(Recorded data)

__________________________________________________

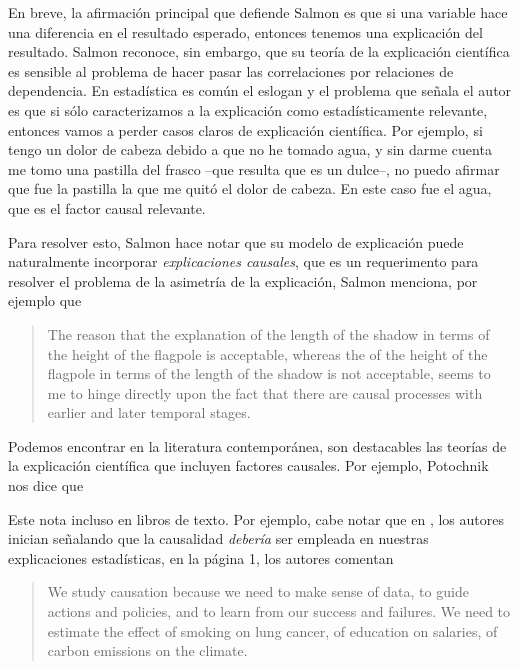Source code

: En breve, la afirmación principal que defiende Salmon es que si una
variable hace una diferencia en el resultado esperado, entonces
tenemos una explicación del resultado. Salmon reconoce, sin embargo,
que su teoría de la explicación científica es sensible al problema
de hacer pasar las correlaciones por relaciones de dependencia. En
estadística es común el eslogan  y el problema que señala el autor es que si sólo
caracterizamos a la explicación como estadísticamente relevante,
entonces vamos a perder casos claros de explicación científica. Por
ejemplo, si tengo un dolor de cabeza debido a que no he tomado agua,
y sin darme cuenta me tomo una pastilla del frasco --que resulta que
es un dulce--, no puedo afirmar que fue la pastilla la que me quitó
el dolor de cabeza. En este caso fue el agua, que es el factor
causal relevante.

Para resolver esto, Salmon hace notar que su modelo de explicación
puede naturalmente incorporar \emph{explicaciones causales}, que es
un requerimento para resolver el problema de la asimetría de la
explicación, Salmon menciona, por ejemplo que

\begin{quote}
	The reason that the explanation of the length of the shadow in
	terms of the height of the flagpole is acceptable, whereas the
	 of the height of the flagpole in terms of the
	length of the shadow is not acceptable, seems to me to hinge
	directly upon the fact that there are causal processes with
	earlier and later temporal stages.
\end{quote}

Podemos encontrar en la literatura contemporánea, son destacables
las teorías de la explicación científica que incluyen factores
causales. Por ejemplo, Potochnik nos dice que  \parencite[][p.~24]{Potochnik2017-POTIAT-3}

Este  nota incluso en libros de texto. Por ejemplo, cabe notar que en \cite{Pearl2016}, los autores inician señalando que la causalidad \emph{debería} ser empleada en nuestras explicaciones estadísticas, en la página 1, los autores comentan

\begin{quote}
	We study causation because we need to make sense of data, to
	guide actions and policies, and to learn from our success and
	failures. We need to estimate the effect of smoking on lung
	cancer, of education on salaries, of carbon emissions on the
	climate.
\end{quote}

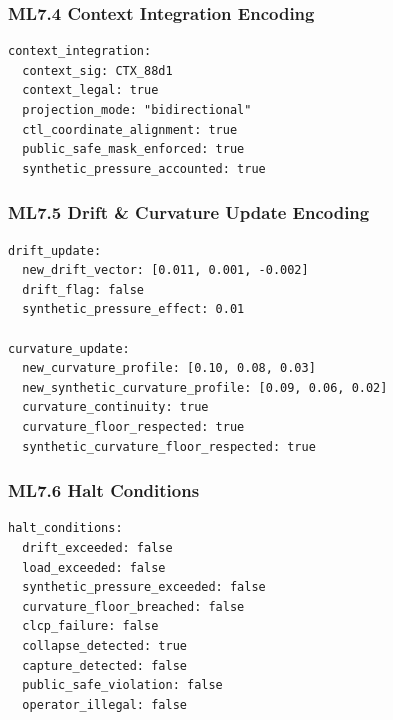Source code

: 
\subsubsection*{ML7.4 Context Integration Encoding}

\begin{verbatim}
context_integration:
  context_sig: CTX_88d1
  context_legal: true
  projection_mode: "bidirectional"
  ctl_coordinate_alignment: true
  public_safe_mask_enforced: true
  synthetic_pressure_accounted: true
\end{verbatim}



\subsubsection*{ML7.5 Drift \& Curvature Update Encoding}

\begin{verbatim}
drift_update:
  new_drift_vector: [0.011, 0.001, -0.002]
  drift_flag: false
  synthetic_pressure_effect: 0.01

curvature_update:
  new_curvature_profile: [0.10, 0.08, 0.03]
  new_synthetic_curvature_profile: [0.09, 0.06, 0.02]
  curvature_continuity: true
  curvature_floor_respected: true
  synthetic_curvature_floor_respected: true
\end{verbatim}


\subsubsection*{ML7.6 Halt Conditions}

\begin{verbatim}
halt_conditions:
  drift_exceeded: false
  load_exceeded: false
  synthetic_pressure_exceeded: false
  curvature_floor_breached: false
  clcp_failure: false
  collapse_detected: true
  capture_detected: false
  public_safe_violation: false
  operator_illegal: false
\end{verbatim}

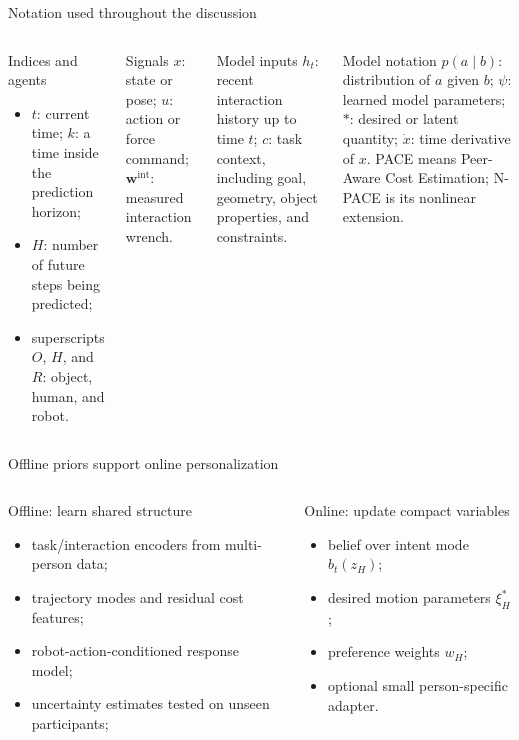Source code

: \documentclass[aspectratio=169,11pt]{beamer}
\begin{document}
\begin{frame}{Notation used throughout the discussion}
\begin{columns}[T,onlytextwidth]
\begin{block}{Indices and agents}
\begin{itemize}
  \item $t$: current time; $k$: a time inside the prediction horizon;
  \item $H$: number of future steps being predicted;
  \item superscripts $O$, $H$, and $R$: object, human, and robot.
\end{itemize}
\end{block}
\begin{block}{Signals}
$x$: state or pose; $u$: action or force command; $\mathbf w^{\mathrm{int}}$: measured interaction wrench.
\end{block}
\begin{block}{Model inputs}
$h_t$: recent interaction history up to time $t$; $c$: task context, including goal, geometry, object properties, and constraints.
\end{block}
\begin{block}{Model notation}
$p(a\mid b)$: distribution of $a$ given $b$; $\psi$: learned model parameters; $*$: desired or latent quantity; $\dot{x}$: time derivative of $x$. PACE means Peer-Aware Cost Estimation; N-PACE is its nonlinear extension.
\end{block}
\end{columns}
\end{frame}


\begin{frame}{Offline priors support online personalization}
\begin{columns}[T,onlytextwidth]
\begin{block}{Offline: learn shared structure}
\begin{itemize}
  \item task/interaction encoders from multi-person data;
  \item trajectory modes and residual cost features;
  \item robot-action-conditioned response model;
  \item uncertainty estimates tested on unseen participants;
\end{itemize}
\end{block}
\begin{block}{Online: update compact variables}
\begin{itemize}
  \item belief over intent mode $b_t(z_H)$;
  \item desired motion parameters $\xi_H^*$;
  \item preference weights $w_H$;
  \item optional small person-specific adapter.
\end{itemize}
\end{block}
\end{columns}
\end{frame}
\end{document}
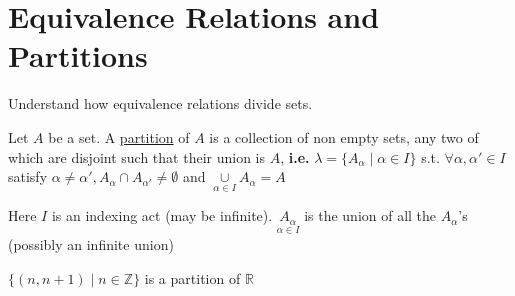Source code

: \documentclass[10pt]{article}
\begin{document}
	\section{Equivalence Relations and Partitions}
	\begin{description}
		\item[Task:] Understand how equivalence relations divide sets.
		\item[Definition:] Let $A$ be a set. A \underline{partition} of $A$ is a collection of non empty sets, any two of which are disjoint such that their union is $A$, \textbf{i.e.} $\lambda = \{A_\alpha \mid \alpha \in I \}$ s.t. $\forall \alpha , \alpha ' \in I$ satisfy $\alpha \neq \alpha ', A_\alpha \cap A_{\alpha '} \neq \emptyset$ and $\underset{\alpha \in I}{\cup} A_\alpha = A$
		\item Here $I$ is an indexing act (may be infinite). $\underset{\alpha \in I}{A_\alpha}$ is the union of all the $A_\alpha$'s (possibly an infinite union)
		\item[Example] $\{(n, n+1) \mid n \in \mathbb{Z} \}$ is a partition of $\mathbb{R}$
		\begin{figure}[h]
			\centering
\end{figure}
\end{description}
\end{document}
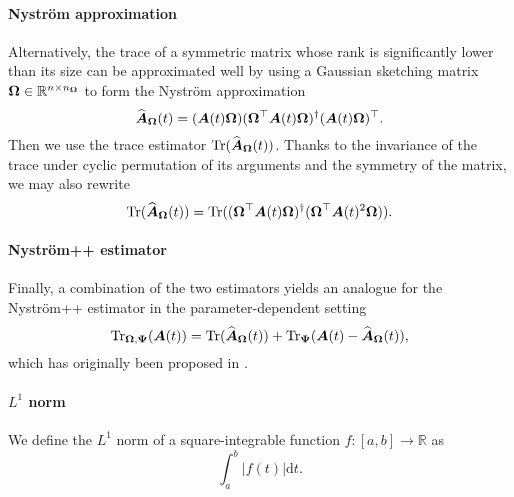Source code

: \documentclass[12pt]{article}
\begin{document}
\paragraph{Nyström approximation} Alternatively, the trace of a symmetric matrix whose rank is significantly lower than its size can be approximated well by using a Gaussian sketching matrix $\boldsymbol{\Omega} \in \mathbb{R}^{n \times n_{\boldsymbol{\Omega}}}$ to form the Nyström approximation \cite{gittens-2013-revisiting-nystrom}
\begin{equation}
    \widehat{\boldsymbol{A}}_{\boldsymbol{\Omega}}(t) = (\boldsymbol{A}(t) \boldsymbol{\Omega}) (\boldsymbol{\Omega}^{\top} \boldsymbol{A}(t) \boldsymbol{\Omega})^{\dagger} (\boldsymbol{A}(t) \boldsymbol{\Omega})^{\top}.
\end{equation}
Then we use the trace estimator $\operatorname{Tr}(\widehat{\boldsymbol{A}}_{\boldsymbol{\Omega}}(t))$. Thanks to the invariance of the trace under cyclic permutation of its arguments and the symmetry of the matrix, we may also rewrite
\begin{equation}
    \operatorname{Tr}(\widehat{\boldsymbol{A}}_{\boldsymbol{\Omega}}(t)) = \operatorname{Tr}( (\boldsymbol{\Omega}^{\top} \boldsymbol{A}(t) \boldsymbol{\Omega})^{\dagger} ( \boldsymbol{\Omega}^{\top} \boldsymbol{A}(t)^2 \boldsymbol{\Omega})).
    \label{equ:nystrom-trace-estimator}
\end{equation}

\paragraph{Nyström++ estimator} Finally, a combination of the two estimators yields an analogue for the Nyström++ estimator \cite{persson-2022-improved-variants} in the parameter-dependent setting
\begin{equation}
    \operatorname{Tr}_{\boldsymbol{\Omega}, \boldsymbol{\Psi}}(\boldsymbol{A}(t)) = \operatorname{Tr}(\widehat{\boldsymbol{A}}_{\boldsymbol{\Omega}}(t)) + \operatorname{Tr}_{\boldsymbol{\Psi}}(\boldsymbol{A}(t) - \widehat{\boldsymbol{A}}_{\boldsymbol{\Omega}}(t)),
    \label{equ:nystrompp-trace-estimator}
\end{equation}
which has originally been proposed in \cite{lin-2017-randomized-estimation}. %

\paragraph{$L^{1}$ norm}
We define the $L^{1}$ norm of a square-integrable function $f:[a,b] \to \mathbb{R}$ as
\begin{equation}
    \int_{a}^{b} | f(t) | \mathrm{d}t.
\end{equation}
\end{document}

__________________________________________________

■ REQUIRED WORK
Set down, from the entries above, exactly the lines from the one with "y sin darme" up to and including the one with "of the height of the flagpole in", and no other lines.

■ PROBLEM SOLUTION
y sin darme cuenta me tomo una pastilla del frasco --que resulta que
es un dulce--, no puedo afirmar que fue la pastilla la que me quitó
el dolor de cabeza. En este caso fue el agua, que es el factor
causal relevante.

Para resolver esto, Salmon hace notar que su modelo de explicación
puede naturalmente incorporar \emph{explicaciones causales}, que es
un requerimento para resolver el problema de la asimetría de la
explicación, Salmon menciona, por ejemplo que

\begin{quote}
	The reason that the explanation of the length of the shadow in
	terms of the height of the flagpole is acceptable, whereas the
	 of the height of the flagpole in terms of the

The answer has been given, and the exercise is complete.